Trabalho também para
a rede al-Jazeera, o que é
ótimo, porque tenho meios para chegar a pessoas e obter respostas que, sem a
rede, não conseguiria alcançar, por exemplo, na África. Mas também tem grave
problema de credibilidade, pelo modo como cobriram a Tunísia, o Egito e a Líbia,
comparado à cobertura do que se passa no Golfo Persa. Não podem criticar eles
mesmos e absolutamente não podem – esqueça, é totalmente proibido – criticar a
Casa de Saud, por causa das íntimas relações que ligam a Casa de Saud e o Emir
do Qatar. Tudo é muito complicado, se se navega nesse
universo.
Vivemos muito
felizes, todos nós, que trabalhamos e escrevemos para o Asia Times porque é realmente independente e todos
somos respeitados por isso. O jornal publica opinião dos sionistas, da extrema
direita, da extrema esquerda, mostramos o meio, falam os iranianos, os
paquistaneses, os russos, os chineses.
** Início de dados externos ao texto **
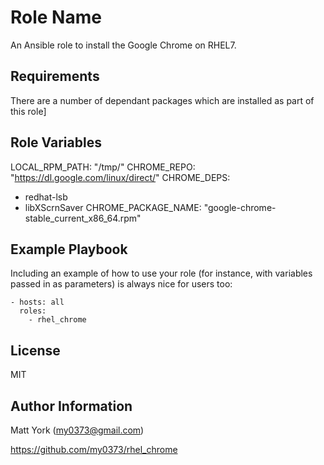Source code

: Role Name
=========

An Ansible role to install the Google Chrome on RHEL7.

Requirements
------------

There are a number of dependant packages which are installed as part of this role]

Role Variables
--------------

LOCAL_RPM_PATH: "/tmp/"
CHROME_REPO:  "https://dl.google.com/linux/direct/"
CHROME_DEPS:
  - redhat-lsb
  - libXScrnSaver
CHROME_PACKAGE_NAME: "google-chrome-stable_current_x86_64.rpm"



Example Playbook
----------------

Including an example of how to use your role (for instance, with variables passed in as parameters) is always nice for users too:

    - hosts: all
      roles:
        - rhel_chrome


License
-------

MIT

Author Information
------------------

Matt York (my0373@gmail.com)

https://github.com/my0373/rhel_chrome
Temos até um norte-coreano que escreve
para nós. Estão todos lá.
Não temos linha
editorial especificada, não, o jornal é aberto a todos. Por isso, exatamente,
todos nos respeitam. Mas é jornal muito raro. E enfrentamos terríveis problemas
financeiros. Tive de trabalhar nisso nos últimos meses e foi uma dor de cabeça.
Queremos crescer, mas não queremos perder o controle do jornal. É equação
difícil de acertar.
Desejo-lhe sucesso
nessa empreitada!
Pepe
Escobar: Obrigado!
______________________
*Pepe
Escobar nasceu em 1954 no Brasil, e
desde 1985 trabalha como correspondente estrangeiro. Trabalhou em Londres,
Milão, Los Angeles, Paris, Cingapura e Bangkok. A partir do final dos anos
1990s, passou a cobrir questões geopolíticas do Oriente Médio à Ásia Central,
escrevendo do Afeganistão, Paquistão, Iraque, Irã, repúblicas da Ásia Central,
EUA e China. Atualmente, trabalha para o jornal Asia Times que tem sedes em Hong Kong/Tailândia, como
“The Roving Eye”; é analista-comentarista do canal de televisão The Real News, em Washington DC, e
colaborador das redes Russia
Today e Al Jazeera. É autor de três livros: Globalistan. How the Globalized World is
Dissolving into Liquid War, Red
Zone Blues: a snapshot of Baghdad during the surge eObama does Globalistan.